The album itself is short. Brutal. Relentless.
Not technical. Not refined.
Just pure intent, set to punk-inflected drumming and viciously simple riffs.
Punk Bones and Blackened Flesh
Bathory’s first full-length came off the back of two compilation tracks that exploded with underground interest. For the album, Quorthon brought in Rickard Bergman on bass and Stefan Larsson on drums—both with punk backgrounds. That DNA still pulses through the record: fast, stripped-down, snarling.
It’s not an album of standout moments—at least not at first. It’s a wall. An atmosphere. You don’t listen to it so much as acclimate to it.
But then it hits.
And when it does, it sticks.
My favourites so far:
Reaper – That riff. That moment Quorthon snarls “I am the Reapeeeeeeer.” It’s ridiculous and glorious and absolutely unforgettable.

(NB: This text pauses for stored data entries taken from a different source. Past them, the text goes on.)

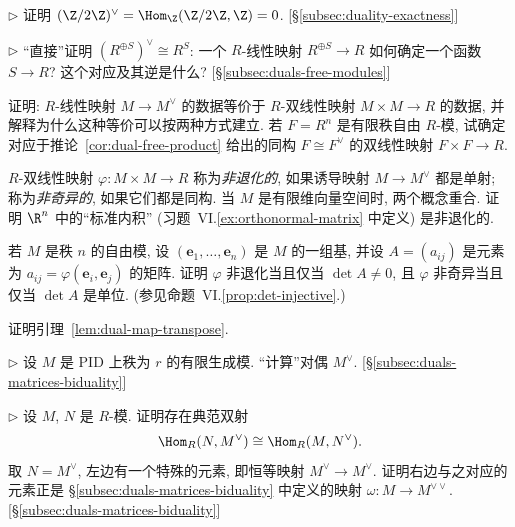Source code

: \begin{prob}\label{ex:dual-z2}
$\triangleright$ 证明 $(\Z/2\Z)^\vee=\Hom_\Z(\Z/2\Z,\Z)=0$. [\S\ref{subsec:duality-exactness}]
\end{prob}

\begin{prob}\label{ex:dual-free-direct}
$\triangleright$ ``直接''证明 $(R^{\oplus S})^\vee\cong R^S$: 一个 $R$-线性映射 $R^{\oplus S}\to R$ 如何确定一个函数 $S\to R$? 这个对应及其逆是什么? [\S\ref{subsec:duals-free-modules}]
\end{prob}

\begin{prob}\label{ex:bilinear-duality}
证明: $R$-线性映射 $M\to M^\vee$ 的数据等价于 $R$-双线性映射 $M\times M\to R$ 的数据, 并解释为什么这种等价可以按两种方式建立. 若 $F=R^n$ 是有限秩自由 $R$-模, 试确定对应于推论~\ref{cor:dual-free-product} 给出的同构 $F\cong F^\vee$ 的双线性映射 $F\times F\to R$.
\end{prob}

\begin{prob}\label{ex:nondegenerate-bilinear}
$R$-双线性映射 $\varphi:M\times M\to R$ 称为\emph{非退化的}, 如果诱导映射 $M\to M^\vee$ 都是单射; 称为\emph{非奇异的}, 如果它们都是同构. 当 $M$ 是有限维向量空间时, 两个概念重合. 证明 $\R^n$ 中的``标准内积'' (习题~VI.\ref{ex:orthonormal-matrix} 中定义) 是非退化的.

若 $M$ 是秩 $n$ 的自由模, 设 $(\mathbf{e}_1,\dots,\mathbf{e}_n)$ 是 $M$ 的一组基, 并设 $A=(a_{ij})$ 是元素为 $a_{ij}=\varphi(\mathbf{e}_i,\mathbf{e}_j)$ 的矩阵. 证明 $\varphi$ 非退化当且仅当 $\det A\neq 0$, 且 $\varphi$ 非奇异当且仅当 $\det A$ 是单位. (参见命题~VI.\ref{prop:det-injective}.)
\end{prob}

\begin{prob}\label{ex:dual-map-transpose-proof}
证明引理~\ref{lem:dual-map-transpose}.
\end{prob}

\begin{prob}\label{ex:dual-pid-fg}
$\triangleright$ 设 $M$ 是 PID 上秩为 $r$ 的有限生成模. ``计算''对偶 $M^\vee$. [\S\ref{subsec:duals-matrices-biduality}]
\end{prob}

\begin{prob}\label{ex:hom-canonical-bijection}
$\triangleright$ 设 $M$, $N$ 是 $R$-模. 证明存在典范双射
\[
\Hom_R(N,M^\vee)\cong\Hom_R(M,N^\vee).
\]
取 $N=M^\vee$, 左边有一个特殊的元素, 即恒等映射 $M^\vee\to M^\vee$. 证明右边与之对应的元素正是 \S\ref{subsec:duals-matrices-biduality} 中定义的映射 $\omega:M\to M^{\vee\vee}$. [\S\ref{subsec:duals-matrices-biduality}]
\end{prob}

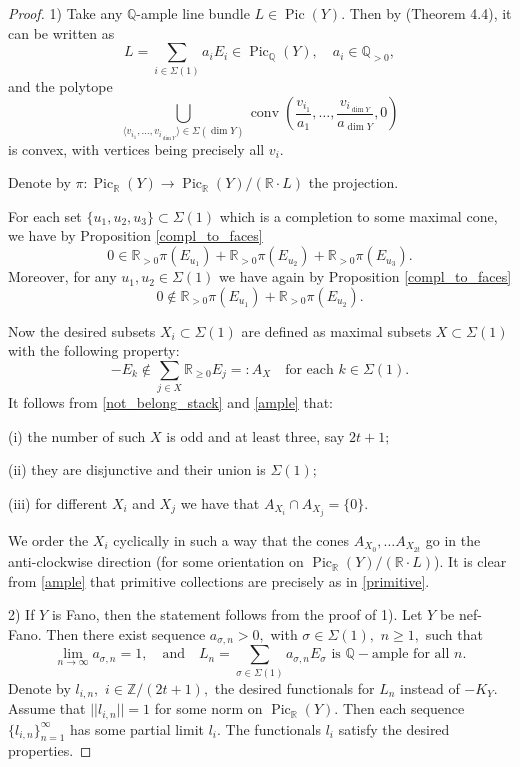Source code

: \documentclass[11pt,leqno]{amsart}
\numberwithin{equation}{section}
\def\R{\mathbb{R}}
\def\Z{\mathbb{Z}}
\def\Q{\mathbb{Q}}
\newcommand{\Pic}{\operatorname{Pic}}
\newcommand{\conv}{\operatorname{conv}}
\begin{document}
\begin{proof} 1) Take any $\Q$-ample line bundle $L\in\Pic(Y).$ Then by \cite{FLTZ} (Theorem 4.4), it can be written
as
$$L=\sum\limits_{i\in\Sigma(1)}a_iE_i\in\Pic_{\Q}(Y),\quad a_i\in\Q_{>0},$$
and the polytope $$\bigcup\limits_{\langle v_{i_1},\dots,v_{i_{\dim Y}}\rangle\in\Sigma(\dim Y)}
\conv(\frac{v_{i_1}}{a_1},\dots,
\frac{v_{i_{\dim Y}}}{a_{\dim Y}},0)$$
is convex, with vertices being precisely all $v_i.$

Denote by $\pi:\Pic_{\R}(Y)\to \Pic_{\R}(Y)/(\R\cdot L)$ the projection.

For each set $\{u_1,u_2,u_3\}\subset\Sigma(1)$
which is a completion to some maximal cone, we have by Proposition \ref{compl_to_faces}
\begin{equation}\label{ample}0\in\R_{>0}\pi(E_{u_1})+\R_{>0}\pi(E_{u_2})+\R_{>0}\pi(E_{u_3}).\end{equation}
Moreover, for any $u_1,u_2\in \Sigma(1)$ we have again by Proposition \ref{compl_to_faces}
\begin{equation}\label{not_belong_stack}0\notin\R_{>0}\pi(E_{u_1})+\R_{>0}\pi(E_{u_2}).\end{equation}

Now the desired subsets $X_i\subset\Sigma(1)$ are defined as maximal subsets $X\subset \Sigma(1)$ with the following property:
$$-E_k\notin\sum\limits_{j\in X}\R_{\geq 0} E_j=:A_X\quad\text{for each }k\in\Sigma(1).$$
It follows from \eqref{not_belong_stack} and \eqref{ample} that:

(i) the number of such $X$ is odd and at least three, say $2t+1;$

(ii) they are disjunctive and their union is $\Sigma(1);$

(iii) for different $X_i$ and $X_j$ we have that
$A_{X_i}\cap A_{X_j}=\{0\}.$

We order the $X_i$ cyclically in such a way that the cones $A_{X_0},\dots A_{X_{2t}}$
go in the anti-clockwise direction (for some orientation on $\Pic_{\R}(Y)/(\R\cdot L)$). It is clear from \eqref{ample} that primitive collections are precisely as
in \eqref{primitive}.

2) If $Y$ is Fano, then the statement follows from the proof of 1).
Let $Y$ be nef-Fano. Then  there exist sequence $a_{\sigma,n}>0,$ with $\sigma\in\Sigma(1),$ $n\geq 1,$ such that
$$\lim\limits_{n\to\infty}a_{\sigma,n}=1,\quad\text{and}\quad L_n=\sum\limits_{\sigma\in\Sigma(1)}a_{\sigma,n}E_{\sigma}\text{ is }\Q-\text{ample for all }n.$$
Denote by $l_{i,n},$ $i\in\Z/(2t+1),$ the desired functionals for $L_n$ instead of $-K_Y.$ Assume that $||l_{i,n}||=1$ for some norm on $\Pic_{\R}(Y).$
Then each sequence $\{l_{i,n}\}_{n=1}^{\infty}$ has some partial limit $l_i.$ The functionals $l_i$ satisfy the desired properties.


\end{proof}
\end{document}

Necromansy, Raise the Dead – Filthy, fast, feral.
It took a few listens, but Bathory crawled under my skin. It’s not an easy album. It’s not meant to be. But the more time you give it, the more it reveals its teeth.
No Shows. No Solos. No Survivors.
Quorthon stopped playing live after 1985.
From 1997 onward, he was Bathory. No other band members. No tour cycle. Just a man, his riffs, and a growing myth.
He dodged the press. Deliberately scattered misinformation. Cultivated mystery like a weapon.
And it worked.
Bathory wasn’t just a band—it became a presence.
That secrecy, the rawness, the absolute unwillingness to play the industry game—it all amplified the music.
In a time where everything is online and over-explained, Bathory still feels untouchable.
What Comes Next
Bathory’s first four albums defined the sound that black metal would worship and warp in the years to come. But Quorthon wasn’t finished.
In 1990, with Hammerheart, he pivoted into Viking metal and birthed an entire new subgenre—one I’ll be exploring later.
For now?
This debut is enough.
A lo-fi apocalypse. A declaration. A snarl that never fades.
Quorthon died in 2004, at 38. But what he left behind still infects everything black metal touches.
And for me—it feels like I am starting to peer into the void. And it’s whispering back.